Tras aquel torneo, que supuso un punto de inflexión, las futbolistas españolas se plantaron y forzaron la dimisión de Ignacio Quereda, seleccionador español desde 1988 hasta aquel año, destapando un escándalo de tratos vejatorios por parte del entrenador madrileño. Ahora, las internacionales han dado de nuevo un paso al frente de la mano del sindicato Futpro y mediación de AFE para alcanzar al fin unas condiciones acordes a la elite del fútbol femenino mundial.

«Es un día histórico y nos complace compartirlo con todas. Quiero agradecer al presidente Luis Rubiales su interés por firmar este acuerdo, que refuerza el compromiso de la FEF con las jugadoras y la selección española femenina», valoró Irene Paredes, capitana del combinado nacional español, en la puesta en escena del acuerdo, junto al presidente de la FEF y sus compañeras Alexia Putellas y Patricia Guijarro.

«El acuerdo que hoy firmamos está a la vanguardia del mundo del fútbol. Queremos impulsar al deporte femenino y queremos que esas distancias, poco a poco, se vayan acortando», señaló por su parte Rubiales, que desveló que la cesión de los derechos de imagen, que en el caso de los hombres siempre han estado en poder de los jugadores, pasarán ahora a las futbolistas con carácter retroactivo desde un 20% hasta un 80%.
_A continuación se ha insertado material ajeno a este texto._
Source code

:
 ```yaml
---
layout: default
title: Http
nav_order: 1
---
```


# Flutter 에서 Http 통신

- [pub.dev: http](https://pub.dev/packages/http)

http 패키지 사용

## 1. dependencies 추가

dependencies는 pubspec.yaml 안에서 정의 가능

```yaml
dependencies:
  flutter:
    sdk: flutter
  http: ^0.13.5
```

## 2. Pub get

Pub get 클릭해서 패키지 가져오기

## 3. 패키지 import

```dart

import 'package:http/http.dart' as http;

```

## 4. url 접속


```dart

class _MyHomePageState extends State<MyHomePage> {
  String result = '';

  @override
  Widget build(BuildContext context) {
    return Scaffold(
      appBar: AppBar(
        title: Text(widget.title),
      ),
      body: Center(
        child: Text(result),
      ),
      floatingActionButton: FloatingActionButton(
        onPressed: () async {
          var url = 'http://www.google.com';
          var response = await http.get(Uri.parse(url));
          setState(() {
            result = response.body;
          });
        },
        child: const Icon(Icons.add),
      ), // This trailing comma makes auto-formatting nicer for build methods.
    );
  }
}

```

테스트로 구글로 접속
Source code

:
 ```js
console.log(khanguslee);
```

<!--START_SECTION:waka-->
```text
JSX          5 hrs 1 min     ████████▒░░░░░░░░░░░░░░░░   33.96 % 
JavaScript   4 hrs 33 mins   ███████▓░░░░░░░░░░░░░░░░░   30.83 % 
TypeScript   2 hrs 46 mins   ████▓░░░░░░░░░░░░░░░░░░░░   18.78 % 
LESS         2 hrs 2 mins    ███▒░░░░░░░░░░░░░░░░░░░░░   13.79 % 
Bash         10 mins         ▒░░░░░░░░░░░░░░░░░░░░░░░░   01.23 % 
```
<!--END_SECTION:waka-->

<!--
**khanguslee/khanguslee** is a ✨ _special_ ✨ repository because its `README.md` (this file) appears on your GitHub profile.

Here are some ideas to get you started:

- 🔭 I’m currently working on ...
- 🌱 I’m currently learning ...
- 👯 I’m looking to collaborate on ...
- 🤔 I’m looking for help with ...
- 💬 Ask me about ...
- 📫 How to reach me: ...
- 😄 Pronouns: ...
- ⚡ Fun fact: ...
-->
Jenni Hermoso, baja para la Eurocopa por lesión

La mala noticia de la jornada en la concentración de la selección española femenina llegó con la lesión de Jennifer Hermoso. La delantera del Barça se cae de la Eurocopa de Inglaterra por un esguince de grado dos del ligamento lateral interno de la rodilla derecha y deja al seleccionador Jorge Vilda sin su mejor opción para la punta del ataque español.

La máxima realizadora de la historia con la camiseta de España llegaba tocada, después de su ausencia en la final a cuatro de la Copa de la Reina por esta misma lesión, y aunque no había participado en las primeras sesiones de entrenamiento diseñadas por Vilda, el técnico confiaba en poder recuperarla a tiempo.

Su ausencia trastoca sensiblemente las aspiraciones de un equipo en el que la madrileña ejerce un rol principal, dadas su capacidad goleadora y una gran experiencia en grandes citas, pues estuvo presente en los dos últimos Mundiales y Eurocopas, cuatro de las cinco fases finales en las que España ha estado en su historia.